Exercise objective>
What is the number of lines in these entries that contain "available"? State it alone.

Source information section start

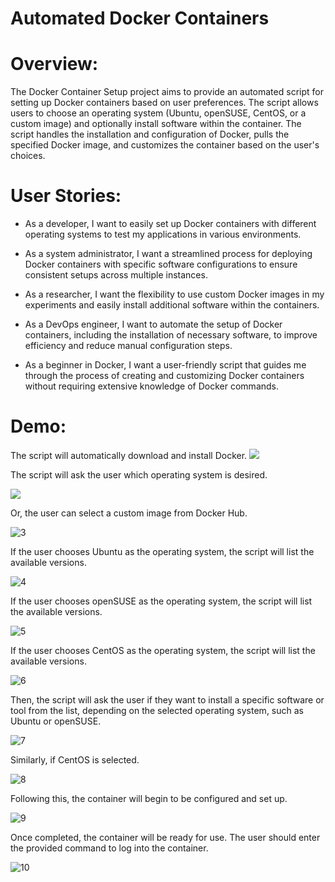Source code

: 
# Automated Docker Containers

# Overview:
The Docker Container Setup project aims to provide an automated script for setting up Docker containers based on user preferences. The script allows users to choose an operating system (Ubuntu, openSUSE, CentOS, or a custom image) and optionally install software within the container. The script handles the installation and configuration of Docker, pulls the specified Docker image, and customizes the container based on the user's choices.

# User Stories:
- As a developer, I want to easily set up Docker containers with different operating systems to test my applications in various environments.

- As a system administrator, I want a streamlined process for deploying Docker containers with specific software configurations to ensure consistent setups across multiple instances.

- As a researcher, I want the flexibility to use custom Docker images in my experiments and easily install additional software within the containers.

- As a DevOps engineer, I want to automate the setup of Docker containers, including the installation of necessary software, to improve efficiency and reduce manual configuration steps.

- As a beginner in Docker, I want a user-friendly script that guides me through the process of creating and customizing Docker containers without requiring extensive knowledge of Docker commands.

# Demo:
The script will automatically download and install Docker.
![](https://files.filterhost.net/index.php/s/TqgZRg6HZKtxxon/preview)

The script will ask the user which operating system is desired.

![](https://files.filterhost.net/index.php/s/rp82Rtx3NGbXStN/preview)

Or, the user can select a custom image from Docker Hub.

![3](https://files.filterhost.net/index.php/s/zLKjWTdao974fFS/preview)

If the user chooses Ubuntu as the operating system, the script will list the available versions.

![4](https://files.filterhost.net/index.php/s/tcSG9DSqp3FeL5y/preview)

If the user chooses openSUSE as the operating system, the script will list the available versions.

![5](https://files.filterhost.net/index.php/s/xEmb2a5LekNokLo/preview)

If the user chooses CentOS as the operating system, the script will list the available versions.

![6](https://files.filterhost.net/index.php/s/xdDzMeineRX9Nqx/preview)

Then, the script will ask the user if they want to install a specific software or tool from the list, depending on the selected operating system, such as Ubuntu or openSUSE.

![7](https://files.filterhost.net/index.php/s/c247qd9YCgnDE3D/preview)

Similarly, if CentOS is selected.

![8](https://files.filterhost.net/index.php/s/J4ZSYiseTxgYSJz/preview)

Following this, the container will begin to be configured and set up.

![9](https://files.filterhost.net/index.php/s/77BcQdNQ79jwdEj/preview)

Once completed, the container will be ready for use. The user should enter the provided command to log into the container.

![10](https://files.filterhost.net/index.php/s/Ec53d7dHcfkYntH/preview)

Source information section end
Source information section start

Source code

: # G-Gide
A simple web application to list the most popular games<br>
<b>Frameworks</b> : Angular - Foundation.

Source information section end
Source information section start

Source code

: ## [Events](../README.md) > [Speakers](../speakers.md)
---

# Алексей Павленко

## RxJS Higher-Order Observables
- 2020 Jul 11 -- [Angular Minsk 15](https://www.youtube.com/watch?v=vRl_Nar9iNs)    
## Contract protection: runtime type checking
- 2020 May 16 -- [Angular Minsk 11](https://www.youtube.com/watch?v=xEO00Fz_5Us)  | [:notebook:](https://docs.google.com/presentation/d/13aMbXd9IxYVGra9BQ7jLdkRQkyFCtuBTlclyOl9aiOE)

Source information section end

Result below>
3